Note : cette méthode est très simple et redoutablement efficace. Je l’ai testé sur une idée de produits à destination des créateurs d’entreprise (encore ! 😉 ) mi-2009 et cela m’a permit de voir que ce ne serait pas rentable, pour un coût de l’ordre de 200 € : jamais une étude de marché n’a jamais été aussi simple et peu chère à réaliser. Vous pouvez également télécharger le PDF Musemath à partir du site de l’auteur, dans lequel Tim Ferris nous décrit quelle méthode il utilise pour estimer la taille d’un marché pour un produit. Utilisez simplement le générateur de mots-clés Google pour déterminer le trafic, car Overture n’existe plus.

  • Chapitre 11 : Vos revenus en pilote automatique III – Le MBA (Management By Absence)

Tim Ferris nous explique qu’en 2003, alors qu’il était interviewé pour un documentaire télé, lui et les journalistes étaient interrompus toutes les 30 secondes par des bips, pongs et autre drings provenant des emails qui arrivaient, des notifications de messagerie instantanée et des coups de téléphone.

Après cette expérience douloureuse, il se fixa comme objectif de revoir l’architecture de son activité entièrement, et six mois plus tard il était de nouveau interviewé.

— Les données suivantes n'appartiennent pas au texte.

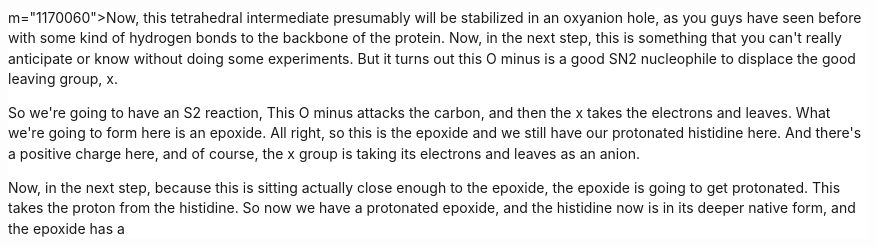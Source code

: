   m="1170060">Now,</span> <span m="1170540">this</span> <span m="1170850">tetrahedral</span>
  <span m="1171230">intermediate</span> <span m="1172070">presumably</span> <span
  m="1172670">will</span> <span m="1172820">be</span> <span m="1172910">stabilized</span>
  <span m="1173630">in</span> <span m="1173820">an</span> <span m="1173990">oxyanion</span>
  <span m="1174350">hole,</span> <span m="1175250">as</span> <span m="1175340">you</span>
  <span m="1175430">guys</span> <span m="1176030">have</span> <span m="1176120">seen</span>
  <span m="1176840">before</span> <span m="1177380">with</span> <span m="1177470">some</span>
  <span m="1178010">kind</span> <span m="1178160">of</span> <span m="1178280">hydrogen</span>
  <span m="1178640">bonds</span> <span m="1179000">to</span> <span m="1179150">the</span>
  <span m="1180680">backbone</span> <span m="1181160">of</span> <span m="1181250">the</span>
  <span m="1181340">protein.</span> <span m="1183030">Now,</span> <span m="1183170">in</span>
  <span m="1183290">the</span> <span m="1183380">next</span> <span m="1183620">step,</span>
  <span m="1184250">this</span> <span m="1184400">is</span> <span m="1184490">something</span>
  <span m="1184730">that</span> <span m="1184880">you</span> <span m="1185000">can't</span>
  <span m="1185300">really</span> <span m="1186980">anticipate</span> <span m="1187790">or</span>
  <span m="1188390">know</span> <span m="1189290">without</span> <span m="1189560">doing</span>
  <span m="1189770">some</span> <span m="1189920">experiments.</span> <span m="1190430">But</span>
  <span m="1191120">it</span> <span m="1191180">turns</span> <span m="1191450">out</span>
  <span m="1191670">this</span> <span m="1191950">O</span> <span m="1192200">minus</span>
  <span m="1192620">is</span> <span m="1192770">a</span> <span m="1192860">good</span>
  <span m="1193650">SN2</span> <span m="1194480">nucleophile</span> <span m="1195200">to</span>
  <span m="1195350">displace</span> <span m="1196490">the</span> <span m="1196580">good</span>
  <span m="1196880">leaving</span> <span m="1197180">group,</span> <span m="1197580">x.</span></p><p><span
  m="1198470">So</span> <span m="1198770">we're</span> <span m="1198860">going</span>
  <span m="1199010">to</span> <span m="1199070">have</span> <span m="1199550">an</span>
  <span m="1199670">S2 reaction,</span> <span m="1202770">This O</span> <span m="1203000">minus</span>
  <span m="1203390">attacks</span> <span m="1203730">the</span> <span m="1203840">carbon,</span>
  <span m="1204350">and</span> <span m="1204800">then</span> <span m="1205070">the</span>
  <span m="1205510">x</span> <span m="1206330">takes the</span> <span m="1206560">electrons</span>
  <span m="1207200">and</span> <span m="1207440">leaves.</span> <span m="1209390">What</span>
  <span m="1209540">we're</span> <span m="1209600">going</span> <span m="1209720">to</span>
  <span m="1209780">form</span> <span m="1210260">here</span> <span m="1210650">is</span>
  <span m="1211010">an</span> <span m="1211130">epoxide.</span> <span m="1218860">All</span>
  <span m="1218950">right,</span> <span m="1219250">so this</span> <span m="1219460">is</span>
  <span m="1219520">the</span> <span m="1219750">epoxide</span> <span m="1224380">and</span>
  <span m="1226150">we</span> <span m="1226240">still</span> <span m="1226600">have</span>
  <span m="1227680">our</span> <span m="1228380">protonated</span> <span m="1228910">histidine</span>
  <span m="1229540">here.</span> <span m="1236220">And</span> <span m="1236440">there's</span>
  <span m="1236650">a</span> <span m="1236680">positive</span> <span m="1237100">charge</span>
  <span m="1237460">here,</span> <span m="1237780">and</span> <span m="1237880">of</span>
  <span m="1238000">course,</span> <span m="1238270">the</span> <span m="1238420">x</span>
  <span m="1238690">group</span> <span m="1239050">is</span> <span m="1239750">taking</span>
  <span m="1240030">its</span> <span m="1240240">electrons</span> <span m="1241600">and</span>
  <span m="1241750">leaves</span> <span m="1242080">as</span> <span m="1242680">an</span>
  <span m="1243410">anion.</span></p><p><span m="1245140">Now,</span> <span m="1246410">in</span>
  <span m="1246520">the</span> <span m="1246640">next</span> <span m="1246880">step,</span>
  <span m="1247720">because</span> <span m="1248500">this</span> <span m="1248680">is</span>
  <span m="1248830">sitting</span> <span m="1249130">actually</span> <span m="1249430">close</span>
  <span m="1249760">enough</span> <span m="1250050">to</span> <span m="1250210">the</span>
  <span m="1250450">epoxide,</span> <span m="1251300">the epoxide</span> <span m="1251770">is</span>
  <span m="1251890">going</span> <span m="1252040">to</span> <span m="1252100">get</span>
  <span m="1252510">protonated.</span> <span m="1256580">This</span> <span m="1256860">takes</span>
  <span m="1257130">the</span> <span m="1257250">proton</span> <span m="1260040">from</span>
  <span m="1260370">the</span> <span m="1260490">histidine.</span> <span m="1269210">So</span>
  <span m="1269360">now</span> <span m="1269540">we</span> <span m="1269630">have</span>
  <span m="1269840">a</span> <span m="1269990">protonated</span> <span m="1270650">epoxide,</span>
  <span m="1276300">and</span> <span m="1276590">the</span> <span m="1276690">histidine</span>
  <span m="1277430">now</span> <span m="1277770">is</span> <span m="1280930">in</span>
  <span m="1281080">its</span> <span m="1281290">deeper</span> <span m="1281710">native</span>
  <span m="1282000">form,</span> <span m="1285860">and</span> <span m="1286070">the</span>
  <span m="1286330">epoxide</span> <span m="1286820">has</span> <span m="1289310">a</span>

Et quelque chose avait changé : tout se faisait dans un silence total. Et pourtant Brainquicken n’a pas de salarié à part son créateur. Mais Brainquicken fait pourtant travailler de 200 à 300 personnes, en sous-traitance.

L’auteur fournit un schéma du fonctionnement de son entreprise dans le livre. Et apparaît-il dedans ? Absolument pas. Il est le fantôme dans la machine, et demande juste à ses prestataires de lui fournir des rapports logistiques, qu’il consulte tous les lundis, et des rapports détaillés, qu’il consulte tous les mois.

Comment appliquer cela ? Pour passer de l’artisanat à l’échelle industrielle, en concevant un système qui peut gérer de 10 à 10 000 produits vendus par semaine, il y a 3 phases :

La phase 1 s’applique à vos 50 premiers produits vendus, et tant que vous vendez moins de 10 produits par semaine. Le concept est simple : faites-tout vous même. Mettez votre numéro de téléphone sur le site pour pouvoir répondre directement aux questions des prospects et clients : cela vous permettra d’identifier toutes les questions courantes et de les placer dans une FAQ sur votre site, qui servira non seulement à diminuer les appels, mais aussi comme base pour former les futurs employés de centre d’appels qui répondront au téléphone. Cela vous permettra également d’identifier des publicités trop vagues qui vous amèneraient une vague de prospects non qualifiés.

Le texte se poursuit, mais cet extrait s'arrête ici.